**Exercise data**
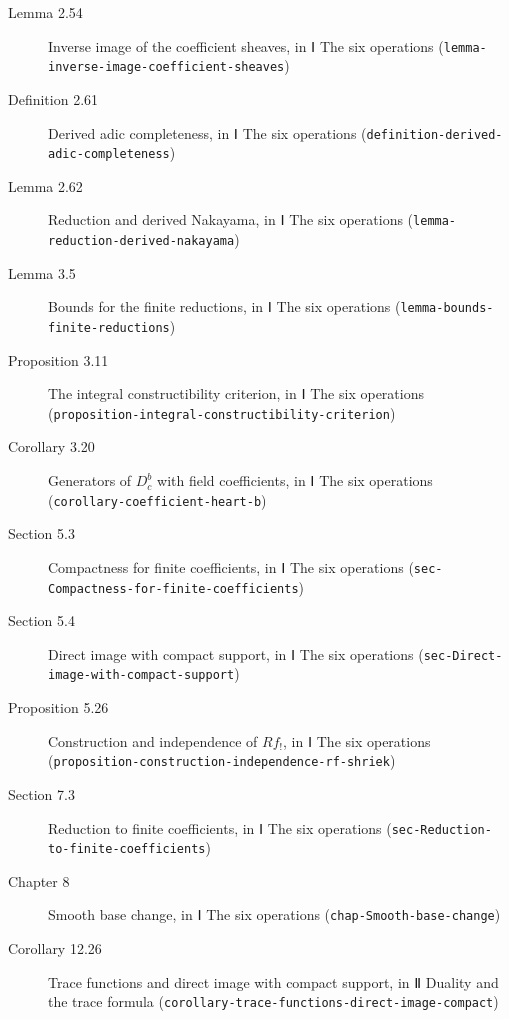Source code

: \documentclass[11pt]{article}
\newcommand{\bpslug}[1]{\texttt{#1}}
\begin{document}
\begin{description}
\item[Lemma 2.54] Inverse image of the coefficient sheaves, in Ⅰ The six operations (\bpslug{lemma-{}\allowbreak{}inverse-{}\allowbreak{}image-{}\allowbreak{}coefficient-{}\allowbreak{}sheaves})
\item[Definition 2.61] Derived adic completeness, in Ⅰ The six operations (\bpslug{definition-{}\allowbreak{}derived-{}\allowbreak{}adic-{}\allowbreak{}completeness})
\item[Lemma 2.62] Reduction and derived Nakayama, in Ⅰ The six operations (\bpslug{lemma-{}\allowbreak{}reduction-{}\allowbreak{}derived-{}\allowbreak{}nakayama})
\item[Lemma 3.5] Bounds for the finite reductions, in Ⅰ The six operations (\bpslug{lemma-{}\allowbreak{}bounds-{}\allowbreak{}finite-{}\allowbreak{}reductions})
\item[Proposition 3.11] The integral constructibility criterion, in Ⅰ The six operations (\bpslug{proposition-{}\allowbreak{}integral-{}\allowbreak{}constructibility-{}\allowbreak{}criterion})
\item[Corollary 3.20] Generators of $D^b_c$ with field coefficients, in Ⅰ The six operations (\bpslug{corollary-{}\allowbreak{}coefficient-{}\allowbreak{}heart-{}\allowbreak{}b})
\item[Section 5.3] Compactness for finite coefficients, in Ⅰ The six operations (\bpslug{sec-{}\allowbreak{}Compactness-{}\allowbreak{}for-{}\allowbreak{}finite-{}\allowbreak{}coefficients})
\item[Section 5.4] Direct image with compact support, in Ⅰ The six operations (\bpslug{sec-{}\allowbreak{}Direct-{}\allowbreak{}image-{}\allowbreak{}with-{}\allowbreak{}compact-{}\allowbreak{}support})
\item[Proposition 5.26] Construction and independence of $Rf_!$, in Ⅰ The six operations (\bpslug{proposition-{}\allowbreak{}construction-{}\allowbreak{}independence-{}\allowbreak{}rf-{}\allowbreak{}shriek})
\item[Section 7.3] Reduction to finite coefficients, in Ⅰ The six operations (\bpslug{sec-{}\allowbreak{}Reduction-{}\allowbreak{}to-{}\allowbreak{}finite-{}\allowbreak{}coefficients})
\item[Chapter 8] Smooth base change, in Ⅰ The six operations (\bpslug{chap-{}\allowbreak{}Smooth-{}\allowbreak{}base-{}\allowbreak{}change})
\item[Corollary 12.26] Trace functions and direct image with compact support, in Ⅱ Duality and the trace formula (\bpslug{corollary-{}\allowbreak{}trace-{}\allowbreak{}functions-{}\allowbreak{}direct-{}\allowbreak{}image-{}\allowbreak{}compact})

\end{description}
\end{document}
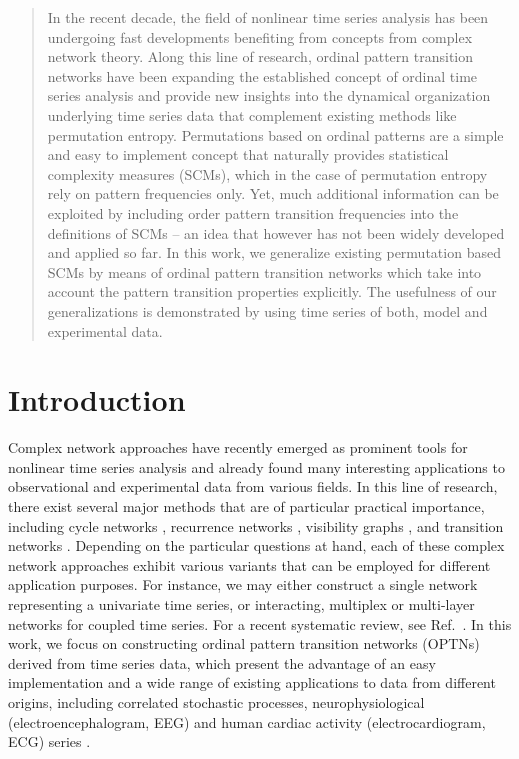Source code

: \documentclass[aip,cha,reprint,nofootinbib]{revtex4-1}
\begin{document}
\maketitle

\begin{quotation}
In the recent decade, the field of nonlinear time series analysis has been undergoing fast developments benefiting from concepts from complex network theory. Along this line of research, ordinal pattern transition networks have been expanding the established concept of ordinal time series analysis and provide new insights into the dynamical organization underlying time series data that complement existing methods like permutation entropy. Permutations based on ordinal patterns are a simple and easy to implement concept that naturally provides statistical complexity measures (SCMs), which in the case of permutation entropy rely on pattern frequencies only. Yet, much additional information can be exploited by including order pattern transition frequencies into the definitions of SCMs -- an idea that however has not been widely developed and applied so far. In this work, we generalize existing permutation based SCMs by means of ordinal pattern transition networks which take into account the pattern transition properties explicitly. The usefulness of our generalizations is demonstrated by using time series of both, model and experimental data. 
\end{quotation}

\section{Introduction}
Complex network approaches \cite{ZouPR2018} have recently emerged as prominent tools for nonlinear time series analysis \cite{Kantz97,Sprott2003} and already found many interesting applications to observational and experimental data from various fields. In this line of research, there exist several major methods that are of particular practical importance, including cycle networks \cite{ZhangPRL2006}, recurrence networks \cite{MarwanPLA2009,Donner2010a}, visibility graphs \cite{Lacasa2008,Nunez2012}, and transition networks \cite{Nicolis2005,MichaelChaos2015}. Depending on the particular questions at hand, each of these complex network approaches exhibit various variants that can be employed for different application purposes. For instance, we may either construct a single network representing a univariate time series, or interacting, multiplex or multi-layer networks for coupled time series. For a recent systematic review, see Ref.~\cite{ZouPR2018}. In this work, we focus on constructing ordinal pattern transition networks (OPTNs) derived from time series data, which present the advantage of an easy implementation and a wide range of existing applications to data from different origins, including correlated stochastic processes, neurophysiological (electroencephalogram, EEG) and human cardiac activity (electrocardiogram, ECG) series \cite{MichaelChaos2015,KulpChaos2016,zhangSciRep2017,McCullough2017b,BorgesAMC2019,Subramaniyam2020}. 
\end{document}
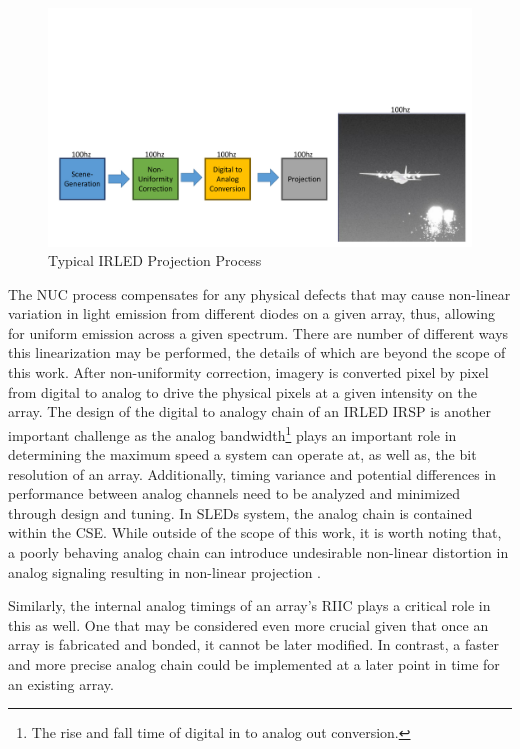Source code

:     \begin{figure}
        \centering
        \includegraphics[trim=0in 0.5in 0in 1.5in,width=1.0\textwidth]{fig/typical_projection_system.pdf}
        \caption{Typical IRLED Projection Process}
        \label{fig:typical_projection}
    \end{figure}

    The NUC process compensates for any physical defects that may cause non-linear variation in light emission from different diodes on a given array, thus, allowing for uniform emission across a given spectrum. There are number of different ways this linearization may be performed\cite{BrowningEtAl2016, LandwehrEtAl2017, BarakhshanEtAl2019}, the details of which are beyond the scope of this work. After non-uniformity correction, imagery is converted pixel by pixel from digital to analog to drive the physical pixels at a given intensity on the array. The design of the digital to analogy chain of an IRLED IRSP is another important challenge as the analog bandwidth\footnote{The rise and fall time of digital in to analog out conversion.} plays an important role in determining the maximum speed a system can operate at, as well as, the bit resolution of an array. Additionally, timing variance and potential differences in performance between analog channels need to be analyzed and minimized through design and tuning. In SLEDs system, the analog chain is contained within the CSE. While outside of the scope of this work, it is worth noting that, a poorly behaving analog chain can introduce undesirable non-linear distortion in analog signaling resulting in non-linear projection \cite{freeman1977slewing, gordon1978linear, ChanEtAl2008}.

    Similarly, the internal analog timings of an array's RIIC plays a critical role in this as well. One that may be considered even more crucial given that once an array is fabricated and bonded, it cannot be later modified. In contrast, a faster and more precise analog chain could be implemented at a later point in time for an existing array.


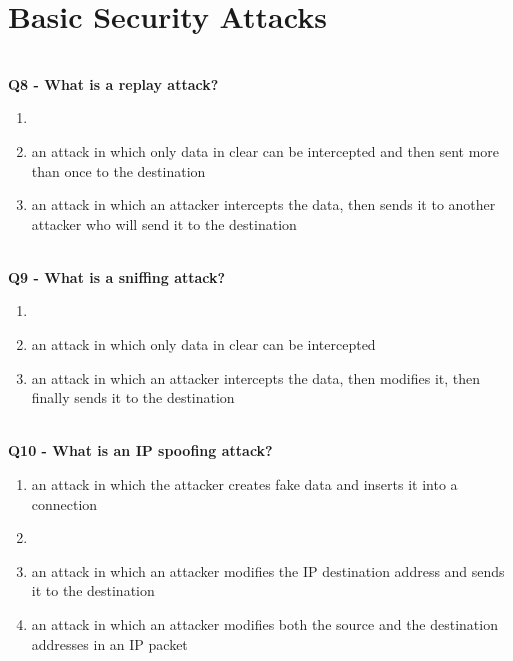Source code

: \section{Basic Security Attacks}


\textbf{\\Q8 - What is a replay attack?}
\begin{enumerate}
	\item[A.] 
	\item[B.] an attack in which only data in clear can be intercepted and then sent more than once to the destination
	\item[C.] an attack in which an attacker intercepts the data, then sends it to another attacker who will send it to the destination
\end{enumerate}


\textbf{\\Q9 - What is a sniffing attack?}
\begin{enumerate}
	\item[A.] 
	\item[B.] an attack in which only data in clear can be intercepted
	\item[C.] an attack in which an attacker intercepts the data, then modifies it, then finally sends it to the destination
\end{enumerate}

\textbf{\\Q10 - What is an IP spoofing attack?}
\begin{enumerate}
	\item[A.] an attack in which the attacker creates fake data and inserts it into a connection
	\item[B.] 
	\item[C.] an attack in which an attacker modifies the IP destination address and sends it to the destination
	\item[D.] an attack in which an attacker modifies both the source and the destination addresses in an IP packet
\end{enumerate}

**Exercise**
Find the string "intercepts" in the lines above and count those lines. Give only that count.

**Output for this exercise**
2